Methods: From our database of patients with JIA treated with biologics, we extracted patients to whom the first agent was administrated with or without MTX. The exclusion criteria included treatment with current systemic corticosteroids, infliximab, rituximab, observation period <3 years, and no missing data. After selection, 175 patients were eligible for analysis. We evaluated clinically significant flare with joint involvement (which required change of biologic or non-biologic DMARD) and time to flare. We compared two groups: (i) patients with uveitis (n = 32) and (ii) patients without uveitis (n = 143). For statistical analysis, we used Cox's regression models, the log-Rank test, x2 test, and the Mann–Whitney test.

Results: There was no difference in gender distribution and achievement of arthritis remission between groups. Patients in the non-uveitis group predominantly received etanercept (64.3%). In the uveitis group, the most prescribed biologic agent was adalimumab (71.9%). The presence of uveitis increased the risk of JIA flare, OR = 3.8 (95% CI: 1.7; 8.7), and the cumulative probability of joint flare, RR = 4.5 (95% CI: 1.7; 12.1), p =.003, after adjustment on methotrexate, RR = 3.1 (1.6; 6.), p =.0008. In the subgroup of patients treated with adalimumab, the absence of methotrexate increased the cumulative probability of flare [RR = 6.5 (95% CI: 1.4; 31.1), p = 0.02].

Conclusion: The presence of uveitis proved to be a risk factor in JIA flare.

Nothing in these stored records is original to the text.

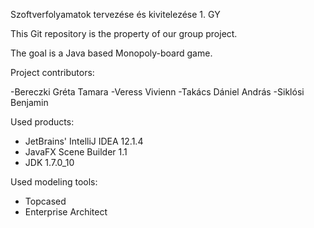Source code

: Szoftverfolyamatok tervezése és kivitelezése 1. GY

This Git repository is the property of our group project.

The goal is a Java based Monopoly-board game.

Project contributors:

-Bereczki Gréta Tamara
-Veress Vivienn
-Takács Dániel András
-Siklósi Benjamin

Used products:
  - JetBrains' IntelliJ IDEA 12.1.4
  - JavaFX Scene Builder 1.1
  - JDK 1.7.0_10
  
Used modeling tools:
  - Topcased
  - Enterprise Architect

Methotrexate can decrease the cumulative flare probability. Further trials are required.

Introduction

Juvenile idiopathic arthritis (JIA) is the most common pediatric rheumatic disease (1). JIA includes a heterogeneous group of chronic arthritis of unknown etiology that begins before 16 years (1). Uveitis is the most frequent extra-articular manifestation of JIA (2). JIA may have an unfavorable prognosis, leading to musculoskeletal system disability or visual impairment if adequate treatment is not prescribed (35). There are known predictors of uveitis in JIA, such as female gender, younger-onset age, ANA-positivity, oligoarticular course, and high CRP, but data about the features of the arthritis course in patients with concomitant uveitis are scarce (6, 7). Biological treatment is an option if previous therapy with methotrexate was ineffective or intolerable and can modify the course of arthritis and uveitis and their outcomes (810). The question about the benefits of combined treatment with biologics and methotrexate is still open. Meanwhile, the number of patients with JIA treated with biologics alone is growing due to methotrexate side effects correlated with treatment duration.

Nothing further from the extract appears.